Starving for COVID Relief

By Kevin “Rashid” Johnson

Weighing me down

Indiana officials know they are literally starving prisoners in the solitary confinement unit here at Wabash Valley Correctional (sic) Facility (WVCF), aka the SHU.

I knew something was amiss when I was transferred here on September 3, 2020, and during the intake process was weighed on a scale that under-weighed me by 63 pounds.

I pointed out to the nurse that I obviously didn’t weigh 187 pounds and had actually just been weighed at 250 pounds several times before leaving the prior prison.

She tried to convince me the scale was accurate.

I immediately grieved the matter, pointing out that I had been deliberately under-weighed because of the starvation portions served in the SHU. Their game was to have a low intake weight on record so if the prisoner were to later complain of hunger and weight loss, a subsequent weight check would show a gain in weight, even if he’d actually lost a substantial amount.

I was reweighed on October 8th and weighed 234 pounds, having lost 16 pounds in a month.

When the grievance came back on November 2nd, the Medical Administrator replied that she’d have me reweighed and compare it to my intake weight, as if I hadn’t already been reweighed on October 8th. I appealed her response stating that I was already reweighed at 234 pounds, showing a loss of 16 pounds.

The appeal came back with the same response that I was to be reweighed and it would be compared to my intake weight. They never did the second reweighing, and I don’t believe the 234 pounds was recorded on October 8th.

Hunger pain

Often when we’re on the phone, my partner hears and comments on me crunching on cough drops, which I and many prisoners here eat like food because we remain so hungry and they are the only ingestibles we are allowed to purchase from the commissary on disciplinary segregation.

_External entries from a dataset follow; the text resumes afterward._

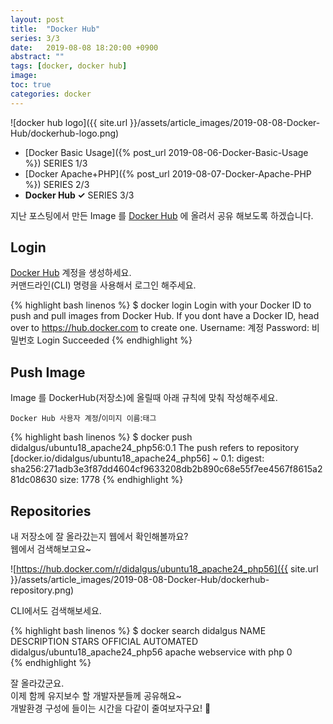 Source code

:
 ```yaml
---
layout: post
title:  "Docker Hub"
series: 3/3
date:   2019-08-08 18:20:00 +0900
abstract: ""
tags: [docker, docker hub]
image:
toc: true
categories: docker
---
```


![docker hub logo]({{ site.url }}/assets/article_images/2019-08-08-Docker-Hub/dockerhub-logo.png)


* [Docker Basic Usage]({% post_url 2019-08-06-Docker-Basic-Usage %}) <span class="series">SERIES 1/3</span>
* [Docker Apache+PHP]({% post_url 2019-08-07-Docker-Apache-PHP %}) <span class="series">SERIES 2/3</span>
* **Docker Hub ✓**  <span class="series">SERIES 3/3</span>


지난 포스팅에서 만든 Image 를 [Docker Hub](https://hub.docker.com/) 에 올려서 공유 해보도록 하겠습니다.

## Login

[Docker Hub](https://hub.docker.com/) 계정을 생성하세요.  
커맨드라인(CLI) 명령을 사용해서 로그인 해주세요.  

{% highlight bash linenos %}
$ docker login
Login with your Docker ID to push and pull images from Docker Hub. If you dont have a Docker ID, head over to https://hub.docker.com to create one.
Username: 계정
Password: 비밀번호
Login Succeeded
{% endhighlight %}


## Push Image

Image 를 DockerHub(저장소)에 올릴때 아래 규칙에 맞춰 작성해주세요.   

`Docker Hub 사용자 계정`/`이미지 이름`:`태그`

{% highlight bash linenos %}
$ docker push didalgus/ubuntu18_apache24_php56:0.1
The push refers to repository [docker.io/didalgus/ubuntu18_apache24_php56]
~
0.1: digest: sha256:271adb3e3f87dd4604cf9633208db2b890c68e55f7ee4567f8615a281dc08630 size: 1778
{% endhighlight %}


## Repositories

내 저장소에 잘 올라갔는지 웹에서 확인해볼까요?  
웹에서 검색해보고요~

![https://hub.docker.com/r/didalgus/ubuntu18_apache24_php56]({{ site.url }}/assets/article_images/2019-08-08-Docker-Hub/dockerhub-repository.png)

CLI에서도 검색해보세요.

{% highlight bash linenos %}
$ docker search didalgus
NAME                               DESCRIPTION                  STARS               OFFICIAL            AUTOMATED
didalgus/ubuntu18_apache24_php56   apache webservice with php   0                
{% endhighlight %}


잘 올라갔군요.  
이제 함께 유지보수 할 개발자분들께 공유해요~  
개발환경 구성에 들이는 시간을 다같이 줄여보자구요! :dolphin:
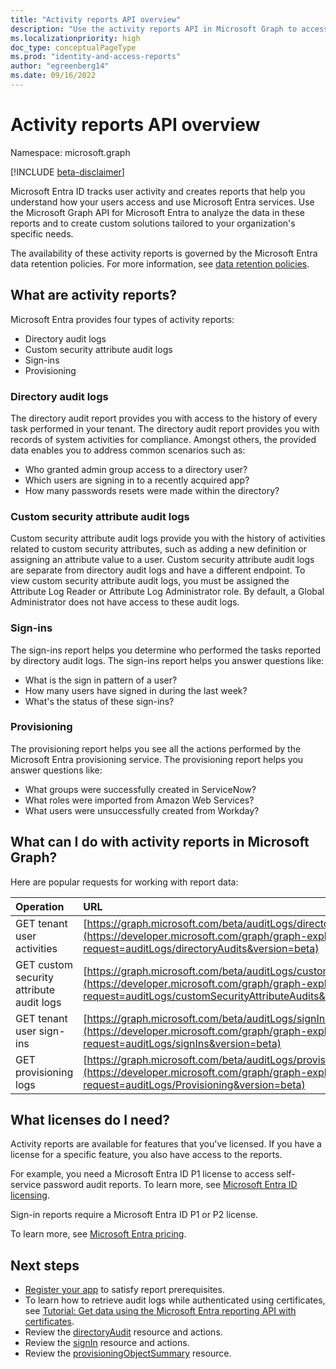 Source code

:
 ```yaml
---
title: "Activity reports API overview"
description: "Use the activity reports API in Microsoft Graph to access the reports that Microsoft Entra creates to help you track user activity in a tenant."
ms.localizationpriority: high
doc_type: conceptualPageType
ms.prod: "identity-and-access-reports"
author: "egreenberg14"
ms.date: 09/16/2022
---
```


# Activity reports API overview

Namespace: microsoft.graph

[!INCLUDE [beta-disclaimer](../../includes/beta-disclaimer.md)]

Microsoft Entra ID tracks user activity and creates reports that help you understand how your users access and use Microsoft Entra services. Use the Microsoft Graph API for Microsoft Entra to analyze the data in these reports and to create custom solutions tailored to your organization's specific needs.

The availability of these activity reports is governed by the Microsoft Entra data retention policies. For more information, see [data retention policies](/azure/active-directory/reports-monitoring/reference-reports-data-retention#how-long-does-azure-ad-store-the-data).

## What are activity reports?

Microsoft Entra provides four types of activity reports:

- Directory audit logs
- Custom security attribute audit logs
- Sign-ins
- Provisioning

### Directory audit logs

The directory audit report provides you with access to the history of every task performed in your tenant. The directory audit report provides you with records of system activities for compliance. Amongst others, the provided data enables you to address common scenarios such as:

- Who granted admin group access to a directory user?
- Which users are signing in to a recently acquired app?
- How many passwords resets were made within the directory?

### Custom security attribute audit logs

Custom security attribute audit logs provide you with the history of activities related to custom security attributes, such as adding a new definition or assigning an attribute value to a user. Custom security attribute audit logs are separate from directory audit logs and have a different endpoint. To view custom security attribute audit logs, you must be assigned the Attribute Log Reader or Attribute Log Administrator role. By default, a Global Administrator does not have access to these audit logs.

### Sign-ins

The sign-ins report helps you determine who performed the tasks reported by directory audit logs. The sign-ins report helps you answer questions like:

- What is the sign in pattern of a user?
- How many users have signed in during the last week?
- What's the status of these sign-ins?

### Provisioning

The provisioning report helps you see all the actions performed by the Microsoft Entra provisioning service. The provisioning report helps you answer questions like:

- What groups were successfully created in ServiceNow?
- What roles were imported from Amazon Web Services?
- What users were unsuccessfully created from Workday?

## What can I do with activity reports in Microsoft Graph?

Here are popular requests for working with report data:

Operation | URL
:----------|:----
GET tenant user activities | [https://graph.microsoft.com/beta/auditLogs/directoryAudits](https://developer.microsoft.com/graph/graph-explorer?request=auditLogs/directoryAudits&version=beta)
GET custom security attribute audit logs | [https://graph.microsoft.com/beta/auditLogs/customSecurityAttributeAudits](https://developer.microsoft.com/graph/graph-explorer?request=auditLogs/customSecurityAttributeAudits&version=beta)
GET tenant user sign-ins | [https://graph.microsoft.com/beta/auditLogs/signIns](https://developer.microsoft.com/graph/graph-explorer?request=auditLogs/signIns&version=beta)
GET provisioning logs | [https://graph.microsoft.com/beta/auditLogs/provisioning](https://developer.microsoft.com/graph/graph-explorer?request=auditLogs/Provisioning&version=beta)

## What licenses do I need?

Activity reports are available for features that you've licensed. If you have a license for a specific feature, you also have access to the reports.

For example, you need a Microsoft Entra ID P1 license to access self-service password audit reports.  To learn more, see [Microsoft Entra ID licensing](https://azure.microsoft.com/pricing/details/active-directory/).

Sign-in reports require a Microsoft Entra ID P1 or P2 license.

To learn more, see [Microsoft Entra pricing](https://azure.microsoft.com/pricing/details/active-directory/).

## Next steps

- [Register your app](/azure/active-directory/active-directory-reporting-api-prerequisites-azure-portal) to satisfy report prerequisites.
- To learn how to retrieve audit logs while authenticated using certificates, see [Tutorial: Get data using the Microsoft Entra reporting API with certificates](/azure/active-directory/reports-monitoring/tutorial-access-api-with-certificates).
- Review the [directoryAudit](directoryaudit.md) resource and actions.
- Review the [signIn](signin.md) resource and actions.
- Review the [provisioningObjectSummary](provisioningobjectsummary.md) resource.
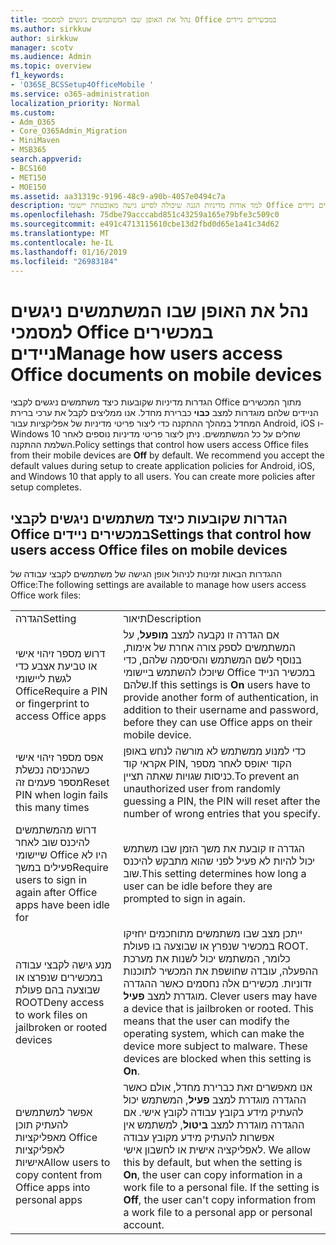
 ```yaml
---
title: נהל את האופן שבו המשתמשים ניגשים למסמכי Office במכשירים ניידים
ms.author: sirkkuw
author: sirkkuw
manager: scotv
ms.audience: Admin
ms.topic: overview
f1_keywords:
- 'O365E_BCSSetup4OfficeMobile '
ms.service: o365-administration
localization_priority: Normal
ms.custom:
- Adm_O365
- Core_O365Admin_Migration
- MiniMaven
- MSB365
search.appverid:
- BCS160
- MET150
- MOE150
ms.assetid: aa31319c-9196-48c9-a90b-4057e0494c7a
description: למד אודות מדיניות הגנה שיכולה לסייע גישה מאובטחת יישומי Office ממכשירים ניידים.
ms.openlocfilehash: 75dbe79acccabd851c43259a165e79bfe3c509c0
ms.sourcegitcommit: e491c4713115610cbe13d2fbd0d65e1a41c34d62
ms.translationtype: MT
ms.contentlocale: he-IL
ms.lasthandoff: 01/16/2019
ms.locfileid: "26983184"
---
```

# <a name="manage-how-users-access-office-documents-on-mobile-devices"></a><span data-ttu-id="166e7-103">נהל את האופן שבו המשתמשים ניגשים למסמכי Office במכשירים ניידים</span><span class="sxs-lookup"><span data-stu-id="166e7-103">Manage how users access Office documents on mobile devices</span></span>

 <span data-ttu-id="166e7-p101">הגדרות מדיניות שקובעות כיצד משתמשים ניגשים לקבצי Office מתוך המכשירים הניידים שלהם מוגדרות למצב **כבוי** כברירת מחדל. אנו ממליצים לקבל את ערכי ברירת המחדל במהלך ההתקנה כדי ליצור פריטי מדיניות של אפליקציות עבור Android,‏ iOS ו- Windows 10 שחלים על כל המשתמשים. ניתן ליצור פריטי מדיניות נוספים לאחר השלמת ההתקנה.</span><span class="sxs-lookup"><span data-stu-id="166e7-p101">Policy settings that control how users access Office files from their mobile devices are **Off** by default. We recommend you accept the default values during setup to create application policies for Android, iOS, and Windows 10 that apply to all users. You can create more policies after setup completes.</span></span> 
  
## <a name="settings-that-control-how-users-access-office-files-on-mobile-devices"></a><span data-ttu-id="166e7-107">הגדרות שקובעות כיצד משתמשים ניגשים לקבצי Office במכשירים ניידים</span><span class="sxs-lookup"><span data-stu-id="166e7-107">Settings that control how users access Office files on mobile devices</span></span>

<span data-ttu-id="166e7-108">ההגדרות הבאות זמינות לניהול אופן הגישה של משתמשים לקבצי עבודה של Office:</span><span class="sxs-lookup"><span data-stu-id="166e7-108">The following settings are available to manage how users access Office work files:</span></span>
  
|||
|:-----|:-----|
|<span data-ttu-id="166e7-109">הגדרה</span><span class="sxs-lookup"><span data-stu-id="166e7-109">Setting</span></span>  <br/> |<span data-ttu-id="166e7-110">תיאור</span><span class="sxs-lookup"><span data-stu-id="166e7-110">Description</span></span>  <br/> |
|<span data-ttu-id="166e7-111">דרוש מספר זיהוי אישי או טביעת אצבע כדי לגשת ליישומי Office</span><span class="sxs-lookup"><span data-stu-id="166e7-111">Require a PIN or fingerprint to access Office apps</span></span>  <br/> |<span data-ttu-id="166e7-112">אם הגדרה זו נקבעה למצב **מופעל**, על המשתמשים לספק צורה אחרת של אימות, בנוסף לשם המשתמש והסיסמה שלהם, כדי שיוכלו להשתמש ביישומי Office במכשיר הנייד שלהם.</span><span class="sxs-lookup"><span data-stu-id="166e7-112">If this settings is **On** users have to provide another form of authentication, in addition to their username and password, before they can use Office apps on their mobile device.</span></span>  <br/> |
|<span data-ttu-id="166e7-113">אפס מספר זיהוי אישי כשהכניסה נכשלת מספר פעמים זה</span><span class="sxs-lookup"><span data-stu-id="166e7-113">Reset PIN when login fails this many times</span></span>  <br/> |<span data-ttu-id="166e7-114">כדי למנוע ממשתמש לא מורשה לנחש באופן אקראי קוד PIN, הקוד יאופס לאחר מספר כניסות שגויות שאתה תציין.</span><span class="sxs-lookup"><span data-stu-id="166e7-114">To prevent an unauthorized user from randomly guessing a PIN, the PIN will reset after the number of wrong entries that you specify.</span></span>  <br/> |
|<span data-ttu-id="166e7-115">דרוש מהמשתמשים להיכנס שוב לאחר שיישומי Office היו לא פעילים במשך</span><span class="sxs-lookup"><span data-stu-id="166e7-115">Require users to sign in again after Office apps have been idle for</span></span>  <br/> |<span data-ttu-id="166e7-116">הגדרה זו קובעת את משך הזמן שבו משתמש יכול להיות לא פעיל לפני שהוא מתבקש להיכנס שוב.</span><span class="sxs-lookup"><span data-stu-id="166e7-116">This setting determines how long a user can be idle before they are prompted to sign in again.</span></span>  <br/> |
|<span data-ttu-id="166e7-117">מנע גישה לקבצי עבודה במכשירים שנפרצו או שבוצעה בהם פעולת ROOT</span><span class="sxs-lookup"><span data-stu-id="166e7-117">Deny access to work files on jailbroken or rooted devices</span></span>  <br/> |<span data-ttu-id="166e7-p102">ייתכן מצב שבו משתמשים מתוחכמים יחזיקו במכשיר שנפרץ או שבוצעה בו פעולת ROOT. כלומר, המשתמש יכול לשנות את מערכת ההפעלה, עובדה שחושפת את המכשיר לתוכנות זדוניות. מכשירים אלה נחסמים כאשר ההגדרה מוגדרת למצב **פעיל**.  </span><span class="sxs-lookup"><span data-stu-id="166e7-p102">Clever users may have a device that is jailbroken or rooted. This means that the user can modify the operating system, which can make the device more subject to malware. These devices are blocked when this setting is **On**.  </span></span><br/> |
|<span data-ttu-id="166e7-121">אפשר למשתמשים להעתיק תוכן מאפליקציות Office לאפליקציות אישיות</span><span class="sxs-lookup"><span data-stu-id="166e7-121">Allow users to copy content from Office apps into personal apps</span></span>  <br/> |<span data-ttu-id="166e7-p103">אנו מאפשרים זאת כברירת מחדל, אולם כאשר ההגדרה מוגדרת למצב **פעיל**, המשתמש יכול להעתיק מידע בקובץ עבודה לקובץ אישי. אם ההגדרה מוגדרת למצב **ביטול**, למשתמש אין אפשרות להעתיק מידע מקובץ עבודה לאפליקציה אישית או לחשבון אישי.  </span><span class="sxs-lookup"><span data-stu-id="166e7-p103">We allow this by default, but when the setting is **On**, the user can copy information in a work file to a personal file. If the setting is **Off**, the user can't copy information from a work file to a personal app or personal account.  </span></span><br/> |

As the courts have recognized, the constant dull pain of hunger due to inadequate food constitutes torture.

To make matters worse, on December 8th WVCF warden Frank Vanihel allowed the food service contractor Aramark to begin serving us sack meals in place of dinner trays. The sack meal contains two sandwiches (consisting of peanut butter and jelly, and a thin slice of lunch meat) and four duplex cookies; a tiny meal of almost nothing but carbohydrates—no fruits or vegetables are served which we would receive if given the trays prescribed on the menus.

We’re literally starving.

Actually, most of our meals consist of primarily carbohydrates. Today, for example, breakfast consisted of a tiny serving of generic corn flakes, a couple of spoonfuls of instant potatoes, two slices of bread, and butter. Lunch consisted of spaghetti with a meatball-sized portion of meat crumbled up in the noodles, two slices of bread, a tiny serving of peas, and a small piece of plain cake. Dinner, as said, was two sandwiches and cookies.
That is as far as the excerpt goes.